Le Fotomuseum de Winterthour n'hésite pas à provoquer les esprits avec sa nouvelle exposition, «Darkside I». Ce «côté obscur» renvoie à l'«avidité et à la sexualité photographiée». Exposition monumentale et, à certains endroits, pleine d'humour.

La sexualité peut-elle être mise en images? C’est la question que se sont posés les responsables du Fototomuseum de Winterthour.

La réponse a la forme d’une exposition et d’un ouvrage l’accompagnant. En substance, elle est négative: non, la sexualité n’est que difficilement photographiable, mais on peut en faire des images quand même.

Ces images sont même si nombreuses que le spectateur devra décider lui-même à quel moment la camera obscura devient camera obscena…

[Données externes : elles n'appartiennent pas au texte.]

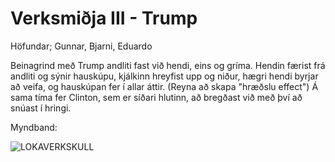 # Verksmiðja III - Trump

Höfundar; Gunnar, Bjarni, Eduardo

Beinagrind með Trump andliti fast við hendi, eins og gríma. Hendin færist frá andliti og sýnir hauskúpu, kjálkinn hreyfist upp og niður, hægri hendi byrjar að veifa, og hauskúpan fer í allar áttir. (Reyna að skapa "hræðslu effect")  Á sama tíma fer Clinton, sem er síðari hlutinn, að bregðast við með því að snúast í hringi.

Myndband: 

![LOKAVERKSKULL](https://github.com/user-attachments/assets/e37bd00d-4a17-4c79-ac61-e6608a8b5f4d)
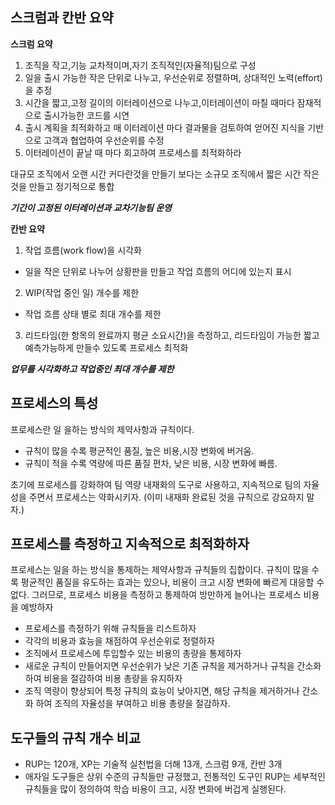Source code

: ## 스크럼과 칸반 요약
**스크럼 요약**
1. 조직을 작고,기능 교차적이며,자기 조직적인(자율적)팀으로 구성
2. 일을 출시 가능한 작은 단위로 나누고, 우선순위로 정렬하며, 상대적인 노력(effort)을 추정
3. 시간을 짧고,고정 길이의 이터레이션으로 나누고,이터레이션이 마칠 때마다 잠재적으로 출시가능한 코드를 시연
4. 출시 계획을 최적화하고 매 이터레이션 마다 결과물을 검토하여 얻어진 지식을 기반으로 고객과 협업하여 우선순위를 수정
5. 이터레이션이 끝날 때 마다 회고하여 프로세스를 최적화하라

대규모 조직에서 오랜 시간 커다란것을 만들기 보다는
소규모 조직에서 짧은 시간 작은 것을 만들고 정기적으로 통합

***기간이 고정된 이터레이션과 교차기능팀 운영***

**칸반 요약**
1. 작업 흐름(work flow)을 시각화
- 일을 작은 단위로 나누어 상황판을 만들고 작업 흐름의 어디에 있는지 표시

2. WIP(작업 중인 일) 개수를 제한
- 작업 흐름 상태 별로 최대 개수를 제한

3. 리드타임(한 항목의 완료까지 평균 소요시간)을 측정하고, 리드타임이 가능한 짧고 예측가능하게 만들수 있도록 프로세스 최적화

***업무를 시각화하고 작업중인 최대 개수를 제한***

## 프로세스의 특성

프로세스란 일 을하는 방식의 제약사항과 규칙이다.
* 규칙이 많을 수록 평균적인 품질, 높은 비용,시장 변화에 버거움.
* 규칙이 적을 수록 역량에 따른 품질 편차, 낮은 비용, 시장 변화에 빠름.

초기에 프로세스를 강화하여 팀 역량 내재화의 도구로 사용하고,
지속적으로 팀의 자율성을 주면서 프로세스는 약화시키자. (이미 내재화 완료된 것을 규칙으로 강요하지 말자.)

## 프로세스를 측정하고 지속적으로 최적화하자

프로세스는 일을 하는 방식을 통제하는 제약사항과 규칙들의 집합이다.
규칙이 많을 수록 평균적인 품질을 유도하는 효과는 있으나, 비용이 크고 시장 변화에 빠르게 대응할 수 없다.
그러므로, 프로세스 비용을 측정하고 통제하여 방만하게 늘어나는 프로세스 비용을 예방하자

* 프로세스를 측정하기 위해 규칙들을 리스트하자
* 각각의 비용과 효능을 채점하여 우선순위로 정렬하자
* 조직에서 프로세스에 투입할수 있는 비용의 총량을 통제하자
* 새로운 규칙이 만들어지면 우선순위가 낮은 기존 규칙을 제거하거나 규칙을 간소화하여 비용을 절감하여 비용 총량을 유지하자
* 조직 역량이 향상되어 특정 규칙의 효능이 낮아지면, 해당 규칙을 제거하거나 간소화 하여 조직의 자율성을 부여하고 비용 총량을 절감하자.

## 도구들의 규칙 개수 비교
* RUP는 120개, XP는 기술적 실천법을 더해 13개, 스크럼 9개, 칸반 3개
* 애자일 도구들은 상위 수준의 규칙들만 규정했고, 전통적인 도구인 RUP는 세부적인 규칙들을 많이 정의하여 학습 비용이 크고, 시장 변화에 버겁게 실행된다.


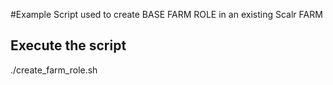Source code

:#Example Script used to create BASE FARM ROLE in an existing Scalr FARM

## Execute the script
./create_farm_role.sh <farmID>
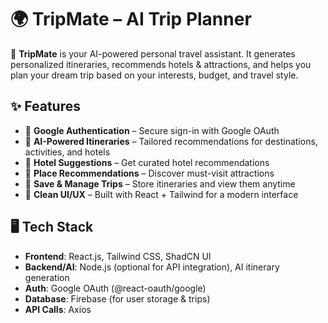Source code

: # 🌍 TripMate – AI Trip Planner

🚀 **TripMate** is your AI-powered personal travel assistant. It generates personalized itineraries, recommends hotels & attractions, and helps you plan your dream trip based on your interests, budget, and travel style.

## ✨ Features

- 🔑 **Google Authentication** – Secure sign-in with Google OAuth
- 🤖 **AI-Powered Itineraries** – Tailored recommendations for destinations, activities, and hotels
- 🏨 **Hotel Suggestions** – Get curated hotel recommendations
- 📍 **Place Recommendations** – Discover must-visit attractions
- 💾 **Save & Manage Trips** – Store itineraries and view them anytime
- 🎨 **Clean UI/UX** – Built with React + Tailwind for a modern interface

## 🖥️ Tech Stack

- **Frontend**: React.js, Tailwind CSS, ShadCN UI
- **Backend/AI**: Node.js (optional for API integration), AI itinerary generation
- **Auth**: Google OAuth (@react-oauth/google)
- **Database**: Firebase (for user storage & trips)
- **API Calls**: Axios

L’exposition «Darkside I» brise en tout cas la série d’expositions presque puritaines organisée ces derniers temps par la maison de Winterthour. «Nous avons dû trouver un esprit très ouvert pour financer cette exposition», explique Urs Stahel, directeur du Fotomuseum.

Le spectacle formé par les images est une métaphore. Dans quatorze espaces ou niches aux couleurs pastel, les commissaires d’exposition tentent de décliner le thème de la sexualité sous toutes ses facettes.

Avidité et phantasmes, fétichisme, voyeurisme, travestis, protestation sexuelle sont représentés. Sans oublier les binômes «sexe et pouvoir» et «sexe et argent».

Lumière crue

La sexualité est, par essence, mélange des corps, de l’esprit et de l’âme, en général sans public ni spectateurs. Si l’on considère l’exposition, cette représentation appartient au passé. Le commerce de la mise en images de la chair et de ses ornements a pénétré les zones les plus chaudes et les plus reculées du corps, jusque dans ses derniers plis.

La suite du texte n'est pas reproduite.